Data records
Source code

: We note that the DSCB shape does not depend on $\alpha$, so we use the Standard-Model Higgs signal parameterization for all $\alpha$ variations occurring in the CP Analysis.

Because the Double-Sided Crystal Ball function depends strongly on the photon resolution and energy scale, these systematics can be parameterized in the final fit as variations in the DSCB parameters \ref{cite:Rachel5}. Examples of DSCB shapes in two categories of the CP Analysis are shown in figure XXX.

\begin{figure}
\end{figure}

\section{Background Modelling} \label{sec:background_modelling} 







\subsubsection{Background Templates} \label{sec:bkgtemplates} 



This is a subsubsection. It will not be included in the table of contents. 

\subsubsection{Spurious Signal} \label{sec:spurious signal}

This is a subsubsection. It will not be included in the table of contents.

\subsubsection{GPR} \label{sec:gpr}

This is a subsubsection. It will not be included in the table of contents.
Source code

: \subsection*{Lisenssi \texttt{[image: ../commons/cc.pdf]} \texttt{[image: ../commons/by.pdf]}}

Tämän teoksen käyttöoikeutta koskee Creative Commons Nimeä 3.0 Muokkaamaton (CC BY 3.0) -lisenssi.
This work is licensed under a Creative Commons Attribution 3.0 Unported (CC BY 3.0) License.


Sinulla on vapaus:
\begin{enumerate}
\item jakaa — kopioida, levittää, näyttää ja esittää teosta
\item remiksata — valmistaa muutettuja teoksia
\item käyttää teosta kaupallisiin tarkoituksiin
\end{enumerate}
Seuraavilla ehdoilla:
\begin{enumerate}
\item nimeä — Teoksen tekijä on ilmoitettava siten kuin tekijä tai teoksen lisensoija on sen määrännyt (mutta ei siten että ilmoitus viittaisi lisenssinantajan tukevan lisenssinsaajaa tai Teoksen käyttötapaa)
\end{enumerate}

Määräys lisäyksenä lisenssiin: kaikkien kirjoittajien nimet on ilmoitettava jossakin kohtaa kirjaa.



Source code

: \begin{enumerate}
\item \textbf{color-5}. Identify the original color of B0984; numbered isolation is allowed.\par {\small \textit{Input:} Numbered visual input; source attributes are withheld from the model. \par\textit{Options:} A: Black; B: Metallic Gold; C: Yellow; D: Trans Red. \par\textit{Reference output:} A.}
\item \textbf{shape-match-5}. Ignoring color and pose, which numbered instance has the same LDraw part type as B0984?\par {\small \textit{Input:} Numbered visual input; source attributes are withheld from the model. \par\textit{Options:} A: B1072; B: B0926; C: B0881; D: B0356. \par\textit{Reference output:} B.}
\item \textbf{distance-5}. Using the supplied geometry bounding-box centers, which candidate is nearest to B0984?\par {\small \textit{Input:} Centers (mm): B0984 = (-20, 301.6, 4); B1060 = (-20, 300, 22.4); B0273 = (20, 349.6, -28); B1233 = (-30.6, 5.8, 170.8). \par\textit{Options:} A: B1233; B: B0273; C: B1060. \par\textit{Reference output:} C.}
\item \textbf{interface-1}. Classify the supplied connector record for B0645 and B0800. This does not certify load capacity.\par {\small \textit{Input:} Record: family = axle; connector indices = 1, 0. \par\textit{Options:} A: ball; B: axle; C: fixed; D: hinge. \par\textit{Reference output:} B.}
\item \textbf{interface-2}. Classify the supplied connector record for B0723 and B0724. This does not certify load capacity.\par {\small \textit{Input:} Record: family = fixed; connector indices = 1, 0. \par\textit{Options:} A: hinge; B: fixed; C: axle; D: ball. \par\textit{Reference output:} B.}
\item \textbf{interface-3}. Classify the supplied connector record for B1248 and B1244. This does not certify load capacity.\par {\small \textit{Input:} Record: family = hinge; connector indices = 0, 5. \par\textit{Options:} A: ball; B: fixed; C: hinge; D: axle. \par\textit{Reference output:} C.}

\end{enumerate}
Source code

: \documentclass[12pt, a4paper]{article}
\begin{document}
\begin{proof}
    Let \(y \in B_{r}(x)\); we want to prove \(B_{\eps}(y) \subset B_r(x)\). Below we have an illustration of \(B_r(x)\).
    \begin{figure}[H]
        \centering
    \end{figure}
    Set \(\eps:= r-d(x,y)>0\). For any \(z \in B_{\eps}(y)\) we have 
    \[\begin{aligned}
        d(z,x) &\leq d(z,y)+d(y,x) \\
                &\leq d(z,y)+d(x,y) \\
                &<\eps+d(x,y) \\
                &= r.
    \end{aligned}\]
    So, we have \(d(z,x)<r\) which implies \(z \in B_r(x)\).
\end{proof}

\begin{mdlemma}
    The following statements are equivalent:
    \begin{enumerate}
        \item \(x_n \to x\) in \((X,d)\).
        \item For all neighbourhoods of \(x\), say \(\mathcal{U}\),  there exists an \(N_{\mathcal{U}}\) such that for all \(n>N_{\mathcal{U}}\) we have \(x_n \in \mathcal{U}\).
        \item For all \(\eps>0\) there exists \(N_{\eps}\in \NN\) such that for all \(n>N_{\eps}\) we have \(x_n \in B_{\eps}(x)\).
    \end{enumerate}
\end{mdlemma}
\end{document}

__PROBLEM REQUIREMENTS__. Read the lines above. Gather those in which the string "label" is found.

__YOUR RESPONSE__.
\section{Background Modelling} \label{sec:background_modelling} 
\subsubsection{Background Templates} \label{sec:bkgtemplates} 
\subsubsection{Spurious Signal} \label{sec:spurious signal}
\subsubsection{GPR} \label{sec:gpr}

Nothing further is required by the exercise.